Now that we know Harman and Pickens Schools will not be closing, we need to look for other options that will make Randolph County Schools more effective.
With county achievement test scores nearly the lowest in West Virginia and Harman High listed as the lowest performing high school in the state, every citizen should be concerned. Times are changing for modern families.
We will not attract and retain young families in Randolph County unless our public schools can show improvement in academic performance. Randolph County is an example of an international problem of declining populations with increasing costs for education.
Unfortunately, the West Virginia Legislature has made the serious mistake of dividing a shrinking population into smaller numbers by taking funding away from public schools and funding other education school options.
I realize that my family is and has been at the center of local turmoil about public education for five generations. My grandfather helped establish the WV County-Unit School System in the 1930s during the Great Depression, my mother served on the Randolph County School Board in the 1950’s during the Baby Boom, and I taught teacher education at Davis & Elkins College from 1999 to 2006. Our son, who was a teacher at Elkins High, is now teaching teachers at WV Wesleyan, while his children attend elementary, middle and high schools in Elkins.
The demands on schools change with every new generation. I remember twenty-five years ago when Harman and Homestead Schools had the best reading scores in Randolph County, and my college students from Harman were among the best students we had in teacher education at D&E.
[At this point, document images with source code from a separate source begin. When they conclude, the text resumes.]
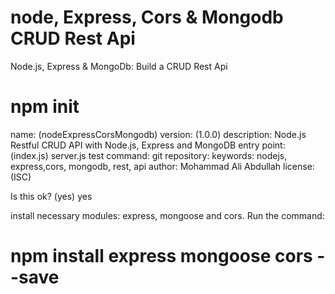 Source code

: # node, Express, Cors & Mongodb CRUD Rest Api
Node.js, Express &amp; MongoDb: Build a CRUD Rest Api

# npm init
name: (nodeExpressCorsMongodb) 
version: (1.0.0) 
description: Node.js Restful CRUD API with Node.js, Express and MongoDB
entry point: (index.js) server.js
test command: 
git repository: 
keywords: nodejs, express,cors, mongodb, rest, api
author: Mohammad Ali Abdullah
license: (ISC)

Is this ok? (yes) yes

install necessary modules: express, mongoose and cors.
Run the command:
# npm install express mongoose cors --save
In those days we had more students and much better test scores across the County than we do now.
When I was a young Baby Boomer, demographers believed that the world would be over populated if the population continued to increase at the midcentury rate.
However, during the last 50 years our population has been steadily declining in West Virginia. Now declining populations are becoming serious problems all over the world.
This week I attended a focus group for young parents and learned that most of them are single moms trying to provide for children on small salaries. When schools are closed, these moms have no free child care, and they need high tech training themselves to get better paying jobs. Young people do not want to have families now because it is so expensive and so stressful.